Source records
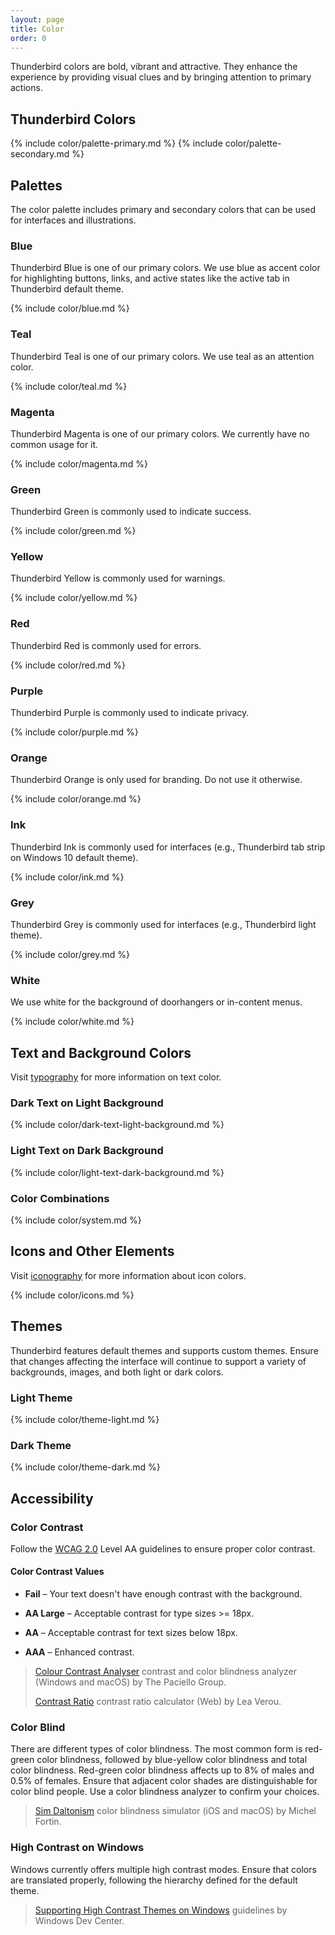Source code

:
 ```yaml
---
layout: page
title: Color
order: 0
---
```


Thunderbird colors are bold, vibrant and attractive. They enhance the experience by providing visual clues and by bringing attention to primary actions.

## Thunderbird Colors

{% include color/palette-primary.md %}
{% include color/palette-secondary.md %}

## Palettes

The color palette includes primary and secondary colors that can be used for interfaces and illustrations.

### Blue

Thunderbird Blue is one of our primary colors. We use blue as accent color for highlighting buttons, links, and active states like the active tab in Thunderbird default theme.

{% include color/blue.md %}

### Teal

Thunderbird Teal is one of our primary colors. We use teal as an attention color.

{% include color/teal.md %}

### Magenta

Thunderbird Magenta is one of our primary colors. We currently have no common usage for it.

{% include color/magenta.md %}

### Green

Thunderbird Green is commonly used to indicate success.

{% include color/green.md %}

### Yellow

Thunderbird Yellow is commonly used for warnings.

{% include color/yellow.md %}

### Red

Thunderbird Red is commonly used for errors.

{% include color/red.md %}

### Purple

Thunderbird Purple is commonly used to indicate privacy.

{% include color/purple.md %}

### Orange

Thunderbird Orange is only used for branding. Do not use it otherwise.

{% include color/orange.md %}

### Ink

Thunderbird Ink is commonly used for interfaces (e.g., Thunderbird tab strip on Windows 10 default theme).

{% include color/ink.md %}

### Grey

  Thunderbird Grey is commonly used for interfaces (e.g., Thunderbird light theme).

{% include color/grey.md %}

### White

We use white for the background of doorhangers or in-content menus.

{% include color/white.md %}

## Text and Background Colors

Visit [typography](typography.html) for more information on text color.

### Dark Text on Light Background

{% include color/dark-text-light-background.md %}

### Light Text on Dark Background

{% include color/light-text-dark-background.md %}

### Color Combinations

{% include color/system.md %}

## Icons and Other Elements

Visit [iconography](iconography.html) for more information about icon colors.

{% include color/icons.md %}

## Themes

Thunderbird features default themes and supports custom themes. Ensure that changes affecting the interface will continue to support a variety of backgrounds, images, and both light or dark colors.

### Light Theme

{% include color/theme-light.md %}

### Dark Theme

{% include color/theme-dark.md %}

## Accessibility

### Color Contrast

Follow the [WCAG 2.0](https://www.w3.org/TR/WCAG/#visual-audio-contrast) Level AA guidelines to ensure proper color contrast.


#### Color Contrast Values

* **Fail** – Your text doesn't have enough contrast with the background.

* **AA Large** – Acceptable contrast for type sizes >= 18px.

* **AA** – Acceptable contrast for text sizes below 18px.

* **AAA** – Enhanced contrast.

> [Colour Contrast Analyser](https://www.paciellogroup.com/resources/contrastanalyser/) contrast and color blindness analyzer (Windows and macOS) by The Paciello Group.
>
> [Contrast Ratio](http://leaverou.github.io/contrast-ratio/) contrast ratio calculator (Web) by Lea Verou.

### Color Blind

There are different types of color blindness. The most common form is red-green color blindness, followed by blue-yellow color blindness and total color blindness. Red-green color blindness affects up to 8% of males and 0.5% of females. Ensure that adjacent color shades are distinguishable for color blind people. Use a color blindness analyzer to confirm your choices. 

> [Sim Daltonism](https://michelf.ca/projects/sim-daltonism/) color blindness simulator (iOS and macOS) by Michel Fortin.
  
### High Contrast on Windows

Windows currently offers multiple high contrast modes. Ensure that colors are translated properly, following the hierarchy defined for the default theme.

> [Supporting High Contrast Themes on Windows](https://msdn.microsoft.com/library/windows/desktop/hh404233(v=vs.85).aspx) guidelines by Windows Dev Center.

■ Work order: Given the records above, reproduce precisely and only the lines between the line holding "### Light Theme" and the line holding "### Color Blind", inclusive.

■ Result of the exercise:
### Light Theme

{% include color/theme-light.md %}

### Dark Theme

{% include color/theme-dark.md %}

## Accessibility

### Color Contrast

Follow the [WCAG 2.0](https://www.w3.org/TR/WCAG/#visual-audio-contrast) Level AA guidelines to ensure proper color contrast.


#### Color Contrast Values

* **Fail** – Your text doesn't have enough contrast with the background.

* **AA Large** – Acceptable contrast for type sizes >= 18px.

* **AA** – Acceptable contrast for text sizes below 18px.

* **AAA** – Enhanced contrast.

> [Colour Contrast Analyser](https://www.paciellogroup.com/resources/contrastanalyser/) contrast and color blindness analyzer (Windows and macOS) by The Paciello Group.
>
> [Contrast Ratio](http://leaverou.github.io/contrast-ratio/) contrast ratio calculator (Web) by Lea Verou.

### Color Blind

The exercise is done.